_Entries shown:_

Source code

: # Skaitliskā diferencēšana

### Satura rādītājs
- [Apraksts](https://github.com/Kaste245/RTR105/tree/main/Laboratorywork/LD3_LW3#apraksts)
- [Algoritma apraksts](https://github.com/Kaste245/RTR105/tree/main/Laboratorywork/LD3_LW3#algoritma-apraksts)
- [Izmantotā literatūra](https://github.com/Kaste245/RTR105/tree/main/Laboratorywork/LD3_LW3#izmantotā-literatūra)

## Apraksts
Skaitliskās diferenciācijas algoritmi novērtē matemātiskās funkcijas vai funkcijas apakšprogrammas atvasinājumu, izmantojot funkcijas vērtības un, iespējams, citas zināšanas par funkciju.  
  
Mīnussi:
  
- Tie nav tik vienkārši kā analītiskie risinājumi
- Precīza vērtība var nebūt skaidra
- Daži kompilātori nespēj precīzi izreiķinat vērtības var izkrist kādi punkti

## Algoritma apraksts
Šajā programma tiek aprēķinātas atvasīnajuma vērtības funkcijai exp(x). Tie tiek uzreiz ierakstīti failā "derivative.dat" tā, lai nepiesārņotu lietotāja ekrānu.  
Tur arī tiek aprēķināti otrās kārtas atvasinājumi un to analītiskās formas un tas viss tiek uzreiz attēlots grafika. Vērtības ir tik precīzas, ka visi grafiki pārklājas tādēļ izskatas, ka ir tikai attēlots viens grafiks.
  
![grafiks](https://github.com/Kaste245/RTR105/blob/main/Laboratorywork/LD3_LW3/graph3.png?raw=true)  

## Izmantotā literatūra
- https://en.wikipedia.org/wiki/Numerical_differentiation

...

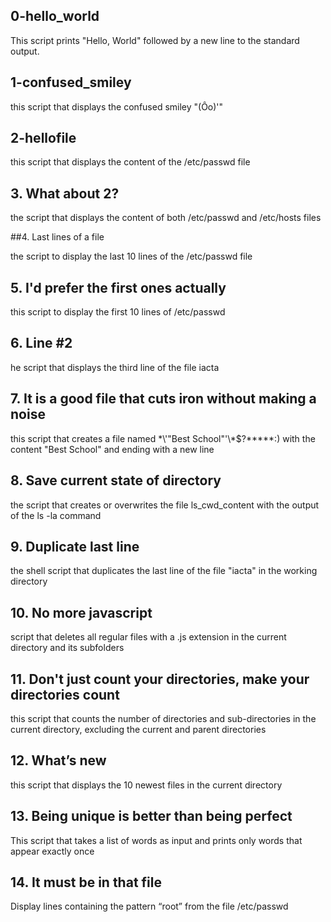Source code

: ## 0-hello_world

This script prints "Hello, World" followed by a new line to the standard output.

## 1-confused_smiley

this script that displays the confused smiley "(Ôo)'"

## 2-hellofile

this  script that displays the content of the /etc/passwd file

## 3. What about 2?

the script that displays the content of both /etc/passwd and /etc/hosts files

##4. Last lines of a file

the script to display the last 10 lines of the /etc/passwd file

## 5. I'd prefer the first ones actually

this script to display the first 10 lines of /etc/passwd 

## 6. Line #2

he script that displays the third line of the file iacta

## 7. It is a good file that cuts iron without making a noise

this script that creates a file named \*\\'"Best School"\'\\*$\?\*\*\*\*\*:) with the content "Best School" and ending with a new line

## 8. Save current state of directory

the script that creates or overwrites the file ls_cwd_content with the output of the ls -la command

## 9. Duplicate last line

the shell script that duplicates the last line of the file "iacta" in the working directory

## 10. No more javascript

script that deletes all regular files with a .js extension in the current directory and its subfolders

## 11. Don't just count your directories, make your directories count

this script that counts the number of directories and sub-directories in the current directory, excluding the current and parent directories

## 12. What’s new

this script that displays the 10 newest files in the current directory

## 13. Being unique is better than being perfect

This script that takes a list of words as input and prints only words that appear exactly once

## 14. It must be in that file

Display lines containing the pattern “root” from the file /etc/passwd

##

_Directions:_
All lines above between those holding "this script to" and "script that deletes", inclusive, must be set down unchanged, and no other line may be included.

_Result of the task:_
this script to display the first 10 lines of /etc/passwd 

## 6. Line #2

he script that displays the third line of the file iacta

## 7. It is a good file that cuts iron without making a noise

this script that creates a file named \*\\'"Best School"\'\\*$\?\*\*\*\*\*:) with the content "Best School" and ending with a new line

## 8. Save current state of directory

the script that creates or overwrites the file ls_cwd_content with the output of the ls -la command

## 9. Duplicate last line

the shell script that duplicates the last line of the file "iacta" in the working directory

## 10. No more javascript

script that deletes all regular files with a .js extension in the current directory and its subfolders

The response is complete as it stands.